Direct decomposition of NO into N2 and O2 over La(Ba)Mn(In)O3 perovskite oxide

Although LaMnO3 perovskite oxide has been reported to exhibit low activity in NO direct decomposition into N2 and O2, doping Ga or In at the Mn site of La(Ba)MnO3 has been found effective of increasing the activity for NO direct decomposition into N2 and O2. The activity of NO decomposition increased in the order Ba>Sr>Ca for the La site dopant, and In>Ga for the Mn site. Among the investigated dopants and compositions, the highest N2 yield was achieved with La0.7Ba0.3Mn0.8In0.2O3. On this catalyst, NO conversion increased with increasing reaction temperature, and at 1123 K, NO conversion into N2 and O2 attained values of 75 and 41%, respectively. The high yield of N2 and O2 was maintained for 12 h.
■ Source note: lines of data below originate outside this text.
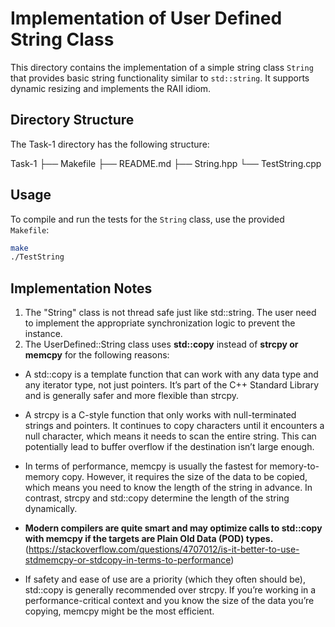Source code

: # Implementation of User Defined String Class

This directory contains the implementation of a simple string class `String` that provides basic string functionality similar to `std::string`.
It supports dynamic resizing and implements the RAII idiom.

## Directory Structure

The Task-1 directory has the following structure:

Task-1
├── Makefile
├── README.md
├── String.hpp
└── TestString.cpp

## Usage

To compile and run the tests for the `String` class, use the provided `Makefile`:

```bash
make
./TestString
```

## Implementation Notes

1. The "String" class is not thread safe just like std::string. The user need to implement the appropriate synchronization logic to prevent the instance.
2. The UserDefined::String class uses **std::copy** instead of **strcpy or memcpy** for the following reasons:

- A std::copy is a template function that can work with any data type and any iterator type, not just pointers. It’s part of the C++ Standard Library and is generally safer and more flexible than strcpy.

- A strcpy is a C-style function that only works with null-terminated strings and pointers. It continues to copy characters until it encounters a null character, which means it needs to scan the entire string. This can potentially lead to buffer overflow if the destination isn’t large enough.

- In terms of performance, memcpy is usually the fastest for memory-to-memory copy. However, it requires the size of the data to be copied, which means you need to know the length of the string in advance. In contrast, strcpy and std::copy determine the length of the string dynamically.

- **Modern compilers are quite smart and may optimize calls to std::copy with memcpy if the targets are Plain Old Data (POD) types.**
(https://stackoverflow.com/questions/4707012/is-it-better-to-use-stdmemcpy-or-stdcopy-in-terms-to-performance)

- If safety and ease of use are a priority (which they often should be), std::copy is generally recommended over strcpy. If you’re working in a performance-critical context and you know the size of the data you’re copying, memcpy might be the most efficient.
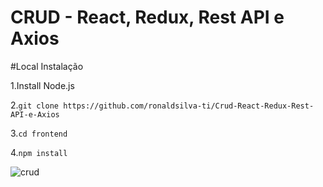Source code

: # CRUD - React, Redux, Rest API e Axios

#Local Instalação

1.Install Node.js

2.```git clone https://github.com/ronaldsilva-ti/Crud-React-Redux-Rest-API-e-Axios```

3.```cd frontend```

4.```npm install```


![crud](https://user-images.githubusercontent.com/57809579/85443351-8bcdca00-b567-11ea-9d1c-a066a7d38b51.png)
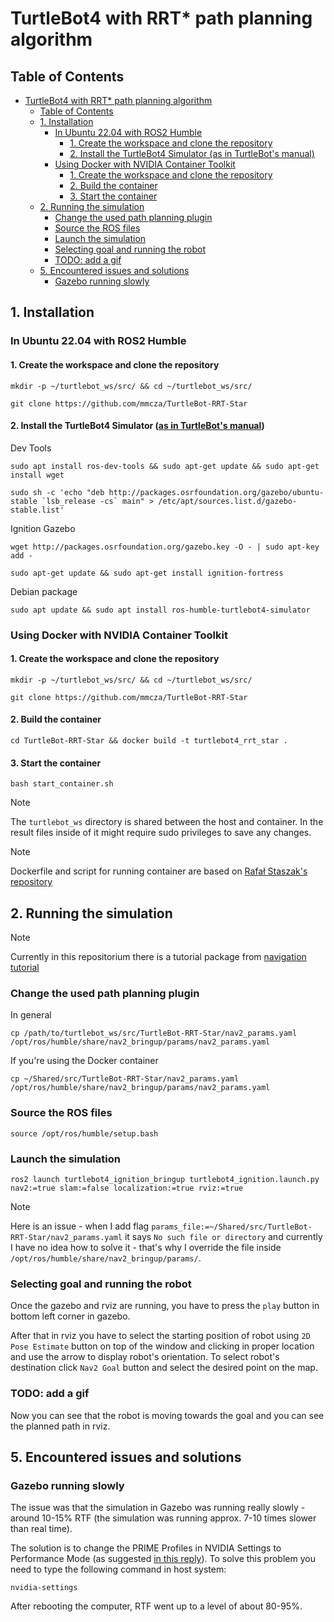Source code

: # TurtleBot4 with RRT* path planning algorithm

## Table of Contents

- [TurtleBot4 with RRT\* path planning algorithm](#turtlebot4-with-rrt-path-planning-algorithm)
  - [Table of Contents](#table-of-contents)
  - [1. Installation](#1-installation)
    - [In Ubuntu 22.04 with ROS2 Humble](#in-ubuntu-2204-with-ros2-humble)
      - [1. Create the workspace and clone the repository](#1-create-the-workspace-and-clone-the-repository)
      - [2. Install the TurtleBot4 Simulator (as in TurtleBot's manual)](#2-install-the-turtlebot4-simulator-as-in-turtlebots-manual)
    - [Using Docker with NVIDIA Container Toolkit](#using-docker-with-nvidia-container-toolkit)
      - [1. Create the workspace and clone the repository](#1-create-the-workspace-and-clone-the-repository-1)
      - [2. Build the container](#2-build-the-container)
      - [3. Start the container](#3-start-the-container)
  - [2. Running the simulation](#2-running-the-simulation)
    - [Change the used path planning plugin](#change-the-used-path-planning-plugin)
    - [Source the ROS files](#source-the-ros-files)
    - [Launch the simulation](#launch-the-simulation)
    - [Selecting goal and running the robot](#selecting-goal-and-running-the-robot)
    - [TODO: add a gif](#todo-add-a-gif)
  - [5. Encountered issues and solutions](#5-encountered-issues-and-solutions)
    - [Gazebo running slowly](#gazebo-running-slowly)


## 1. Installation

### In Ubuntu 22.04 with ROS2 Humble

#### 1. Create the workspace and clone the repository

```
mkdir -p ~/turtlebot_ws/src/ && cd ~/turtlebot_ws/src/
```
```
git clone https://github.com/mmcza/TurtleBot-RRT-Star
```

#### 2. Install the TurtleBot4 Simulator ([as in TurtleBot's manual](https://turtlebot.github.io/turtlebot4-user-manual/software/turtlebot4_simulator.html))

Dev Tools
``` 
sudo apt install ros-dev-tools && sudo apt-get update && sudo apt-get install wget
```
```
sudo sh -c 'echo "deb http://packages.osrfoundation.org/gazebo/ubuntu-stable `lsb_release -cs` main" > /etc/apt/sources.list.d/gazebo-stable.list'
```
Ignition Gazebo
```
wget http://packages.osrfoundation.org/gazebo.key -O - | sudo apt-key add -
```
```
sudo apt-get update && sudo apt-get install ignition-fortress
```
Debian package
```
sudo apt update && sudo apt install ros-humble-turtlebot4-simulator
```

### Using Docker with NVIDIA Container Toolkit

#### 1. Create the workspace and clone the repository

```
mkdir -p ~/turtlebot_ws/src/ && cd ~/turtlebot_ws/src/
```
```
git clone https://github.com/mmcza/TurtleBot-RRT-Star
```

#### 2. Build the container 

```
cd TurtleBot-RRT-Star && docker build -t turtlebot4_rrt_star .
```

#### 3. Start the container

```
bash start_container.sh 
```

> [!NOTE]
> The `turtlebot_ws` directory is shared between the host and container. In the result files inside of it might require sudo privileges to save any changes.

> [!NOTE]
> Dockerfile and script for running container are based on [Rafał Staszak's repository](https://github.com/RafalStaszak/NIMPRA_Docker/)

## 2. Running the simulation

> [!NOTE]
> Currently in this repositorium there is a tutorial package from [navigation tutorial](https://navigation.ros.org/plugin_tutorials/docs/writing_new_nav2planner_plugin.html)

### Change the used path planning plugin


In general 
```
cp /path/to/turtlebot_ws/src/TurtleBot-RRT-Star/nav2_params.yaml /opt/ros/humble/share/nav2_bringup/params/nav2_params.yaml
```
If you're using the Docker container

```
cp ~/Shared/src/TurtleBot-RRT-Star/nav2_params.yaml /opt/ros/humble/share/nav2_bringup/params/nav2_params.yaml
```

### Source the ROS files

```
source /opt/ros/humble/setup.bash
```

### Launch the simulation
```
ros2 launch turtlebot4_ignition_bringup turtlebot4_ignition.launch.py nav2:=true slam:=false localization:=true rviz:=true
```
> [!NOTE]
> Here is an issue - when I add flag `params_file:=~/Shared/src/TurtleBot-RRT-Star/nav2_params.yaml` it says `No such file or directory` and currently I have no idea how to solve it - that's why I override the file inside `/opt/ros/humble/share/nav2_bringup/params/`. 

### Selecting goal and running the robot

Once the gazebo and rviz are running, you have to press the `play` button in bottom left corner in gazebo.

After that in rviz you have to select the starting position of robot using `2D Pose Estimate` button on top of the window and clicking in proper location and use the arrow to display robot's orientation. To select robot's destination click `Nav2 Goal` button and select the desired point on the map.

### TODO: add a gif

Now you can see that the robot is moving towards the goal and you can see the planned path in rviz.

## 5. Encountered issues and solutions

### Gazebo running slowly

The issue was that the simulation in Gazebo was running really slowly - around 10-15% RTF (the simulation was running approx. 7-10 times slower than real time).

The solution is to change the PRIME Profiles in NVIDIA Settings to Performance Mode (as suggested [in this reply](https://github.com/turtlebot/turtlebot4_simulator/issues/38#issuecomment-1548451019)). To solve this problem you need to type the following command in host system:

```
nvidia-settings
```

After rebooting the computer, RTF went up to a level of about 80-95%.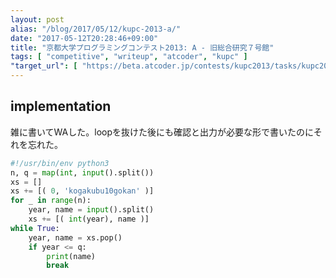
 ```yaml
---
layout: post
alias: "/blog/2017/05/12/kupc-2013-a/"
date: "2017-05-12T20:28:46+09:00"
title: "京都大学プログラミングコンテスト2013: A - 旧総合研究７号館"
tags: [ "competitive", "writeup", "atcoder", "kupc" ]
"target_url": [ "https://beta.atcoder.jp/contests/kupc2013/tasks/kupc2013_a" ]
---
```


## implementation

雑に書いてWAした。loopを抜けた後にも確認と出力が必要な形で書いたのにそれを忘れた。

``` python
#!/usr/bin/env python3
n, q = map(int, input().split())
xs = []
xs += [( 0, 'kogakubu10gokan' )]
for _ in range(n):
    year, name = input().split()
    xs += [( int(year), name )]
while True:
    year, name = xs.pop()
    if year <= q:
        print(name)
        break
```
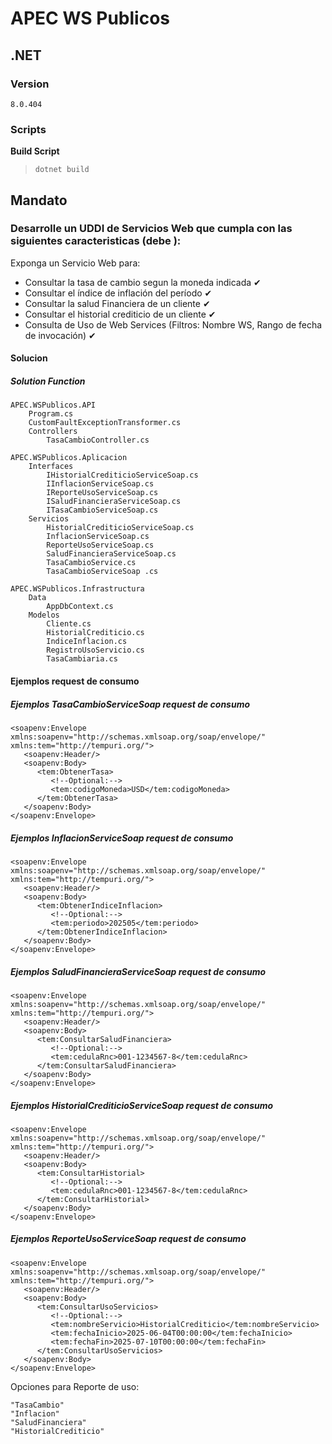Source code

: # APEC WS Publicos

## .NET
### Version
`8.0.404`
### Scripts
**Build Script**
> `dotnet build`


## Mandato
### Desarrolle un UDDI de Servicios Web que cumpla con las siguientes caracteristicas (debe ):

Exponga un Servicio Web para:
- Consultar la tasa de cambio segun la moneda indicada ✔
- Consultar el índice de inflación del período ✔
- Consultar la salud Financiera de un cliente ✔
- Consultar el historial crediticio de un cliente ✔
- Consulta de Uso de Web Services (Filtros: Nombre WS, Rango de fecha de invocación) ✔

#### Solucion

##### Solution Function
```
APEC.WSPublicos.API
    Program.cs
    CustomFaultExceptionTransformer.cs
    Controllers
        TasaCambioController.cs

APEC.WSPublicos.Aplicacion
    Interfaces
        IHistorialCrediticioServiceSoap.cs
        IInflacionServiceSoap.cs
        IReporteUsoServiceSoap.cs
        ISaludFinancieraServiceSoap.cs
        ITasaCambioServiceSoap.cs
    Servicios
        HistorialCrediticioServiceSoap.cs
        InflacionServiceSoap.cs
        ReporteUsoServiceSoap.cs
        SaludFinancieraServiceSoap.cs
        TasaCambioService.cs
        TasaCambioServiceSoap .cs

APEC.WSPublicos.Infrastructura
    Data
        AppDbContext.cs
    Modelos
        Cliente.cs
        HistorialCrediticio.cs
        IndiceInflacion.cs
        RegistroUsoServicio.cs
        TasaCambiaria.cs
```

#### Ejemplos request de consumo
##### Ejemplos TasaCambioServiceSoap request de consumo

```
<soapenv:Envelope xmlns:soapenv="http://schemas.xmlsoap.org/soap/envelope/" xmlns:tem="http://tempuri.org/">
   <soapenv:Header/>
   <soapenv:Body>
      <tem:ObtenerTasa>
         <!--Optional:-->
         <tem:codigoMoneda>USD</tem:codigoMoneda>
      </tem:ObtenerTasa>
   </soapenv:Body>
</soapenv:Envelope>
```

##### Ejemplos InflacionServiceSoap request de consumo

```
<soapenv:Envelope xmlns:soapenv="http://schemas.xmlsoap.org/soap/envelope/" xmlns:tem="http://tempuri.org/">
   <soapenv:Header/>
   <soapenv:Body>
      <tem:ObtenerIndiceInflacion>
         <!--Optional:-->
         <tem:periodo>202505</tem:periodo>
      </tem:ObtenerIndiceInflacion>
   </soapenv:Body>
</soapenv:Envelope>
```

##### Ejemplos SaludFinancieraServiceSoap request de consumo

```
<soapenv:Envelope xmlns:soapenv="http://schemas.xmlsoap.org/soap/envelope/" xmlns:tem="http://tempuri.org/">
   <soapenv:Header/>
   <soapenv:Body>
      <tem:ConsultarSaludFinanciera>
         <!--Optional:-->
         <tem:cedulaRnc>001-1234567-8</tem:cedulaRnc>
      </tem:ConsultarSaludFinanciera>
   </soapenv:Body>
</soapenv:Envelope>
```
##### Ejemplos HistorialCrediticioServiceSoap request de consumo

```
<soapenv:Envelope xmlns:soapenv="http://schemas.xmlsoap.org/soap/envelope/" xmlns:tem="http://tempuri.org/">
   <soapenv:Header/>
   <soapenv:Body>
      <tem:ConsultarHistorial>
         <!--Optional:-->
         <tem:cedulaRnc>001-1234567-8</tem:cedulaRnc>
      </tem:ConsultarHistorial>
   </soapenv:Body>
</soapenv:Envelope>
```

##### Ejemplos ReporteUsoServiceSoap request de consumo

```
<soapenv:Envelope xmlns:soapenv="http://schemas.xmlsoap.org/soap/envelope/" xmlns:tem="http://tempuri.org/">
   <soapenv:Header/>
   <soapenv:Body>
      <tem:ConsultarUsoServicios>
         <!--Optional:-->
         <tem:nombreServicio>HistorialCrediticio</tem:nombreServicio>
         <tem:fechaInicio>2025-06-04T00:00:00</tem:fechaInicio>
         <tem:fechaFin>2025-07-10T00:00:00</tem:fechaFin>
      </tem:ConsultarUsoServicios>
   </soapenv:Body>
</soapenv:Envelope>
```

Opciones para Reporte de uso:

```
"TasaCambio"
"Inflacion"
"SaludFinanciera"
"HistorialCrediticio"
```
Coexistence of oxygen decreased the N2 yield with PO2−0.53; however, a N2 yield of 15% could be sustained even at 10% coexisting O2 at 1073 K. The NO decomposition rate increased with increasing NO partial pressure and obeyed with PNO1.31. O2 temperature-programmed desorption measurements showed that oxygen desorption was greatly enhanced by In doping at the Mn site. NO TPD also showed that the amount of NO adsorbed greatly increased with In doping. Therefore, improved activity of NO decomposition with In substitution seems to be caused by the weakening adsorption of oxygen and the increased adsorption of NO. IR measurements of adsorbed NO also suggest that the major adsorption species at high temperature was NO3− and it seems likely that NO decomposition proceeds after removal of NO3− and/or oxygen. N2O direct decomposition on La0.7Ba0.3Mn0.8In0.2O3 was further studied. It was found that La0.7Ba0.3Mn0.8In0.2O3 is highly active in the direct decomposition of N2O even under the coexistence of O2. Therefore, decomposition of NO on La0.7Ba0.3Mn0.8In0.2O3 may proceed via N2O as the intermediate species.